Russian Intervention in Chechnya
From "The Worker"
On January 6, Russian President Boris Yeltsin stated that Russian troops would renew their assault on Grozny, the capital city of the Republic of Chechnya. This decision was taken after Chechen forces successfully beat back the Russian military on January 1, halting the Russian offensive and preventing their troops from capturing the city.
Yeltsin states that the reason troops invaded Chechnya in the first place was to protect "the territorial integrity" of Russia and prevent the breakup of the country. This explanation means, in other words, that Russia is determined to maintain its empire through force and that it will not shy away from using military means to prevent any other republics from declaring their independence. Boris Yeltsin is clearly worried about other republics following the example of Chechnya. Following the policy of the old Russian Czars, Yeltsin says that the peoples and nations of the region have no right to self-determination or independence and that to declare their sovereignty is to risk war with Moscow.
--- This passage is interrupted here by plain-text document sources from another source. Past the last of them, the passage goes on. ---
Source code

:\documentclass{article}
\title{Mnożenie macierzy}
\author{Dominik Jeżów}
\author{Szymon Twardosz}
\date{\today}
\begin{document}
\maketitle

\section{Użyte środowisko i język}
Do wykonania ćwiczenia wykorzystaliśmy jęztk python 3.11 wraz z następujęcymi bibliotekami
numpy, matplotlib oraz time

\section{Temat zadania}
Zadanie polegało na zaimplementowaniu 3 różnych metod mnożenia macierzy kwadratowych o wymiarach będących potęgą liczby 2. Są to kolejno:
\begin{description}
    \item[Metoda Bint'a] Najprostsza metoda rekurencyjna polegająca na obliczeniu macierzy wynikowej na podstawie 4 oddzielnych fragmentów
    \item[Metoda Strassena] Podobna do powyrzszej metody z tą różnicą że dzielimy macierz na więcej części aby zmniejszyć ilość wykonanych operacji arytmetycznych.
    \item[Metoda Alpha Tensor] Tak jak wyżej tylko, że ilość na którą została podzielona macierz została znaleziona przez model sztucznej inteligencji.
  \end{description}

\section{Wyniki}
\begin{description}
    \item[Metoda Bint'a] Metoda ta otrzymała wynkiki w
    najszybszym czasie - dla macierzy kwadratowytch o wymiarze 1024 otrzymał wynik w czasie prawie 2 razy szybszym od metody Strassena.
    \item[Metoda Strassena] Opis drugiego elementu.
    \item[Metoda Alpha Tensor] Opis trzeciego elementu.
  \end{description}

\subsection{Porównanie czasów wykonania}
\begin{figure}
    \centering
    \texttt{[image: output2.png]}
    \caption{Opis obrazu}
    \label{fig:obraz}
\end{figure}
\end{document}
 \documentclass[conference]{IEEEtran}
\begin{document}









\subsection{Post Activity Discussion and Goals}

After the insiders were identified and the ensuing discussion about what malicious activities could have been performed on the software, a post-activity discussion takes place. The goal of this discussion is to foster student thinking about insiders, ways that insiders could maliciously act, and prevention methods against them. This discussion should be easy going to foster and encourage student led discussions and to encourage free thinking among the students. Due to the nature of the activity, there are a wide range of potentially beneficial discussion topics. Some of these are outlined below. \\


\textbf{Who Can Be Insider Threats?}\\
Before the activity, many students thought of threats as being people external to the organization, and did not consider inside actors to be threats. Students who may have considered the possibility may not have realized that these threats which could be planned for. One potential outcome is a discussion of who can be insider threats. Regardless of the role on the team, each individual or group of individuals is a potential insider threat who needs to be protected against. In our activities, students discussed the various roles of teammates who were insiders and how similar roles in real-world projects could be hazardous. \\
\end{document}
But it is not the "territorial integrity" of Russia which is at stake in Chechnya, but rather the hegemony and domination by Russian imperialism. To argue that the Chechen people have no right to break away from Moscow's domination is an affront to any acceptable standard of democratic norm or behavior. The Russian government's belligerent statements and actions against Chechnya are a brutal attack on the democratic rights of all peoples and nations.
The invasion of Chechnya is, in fact, the result of a long-standing Russian policy to crush the Chechen people's striving for independence. Since November 1, 1991, when the Chechnya republic first declared its independence, the Russian government sought to overthrow the government of Dzhokhar Dudayev. On numerous occasions during the past three years, Russian troops have invaded the region and Moscow has consistently interfered in Chechnya's internal affairs, providing military and other support to the faction opposed to Dudayev.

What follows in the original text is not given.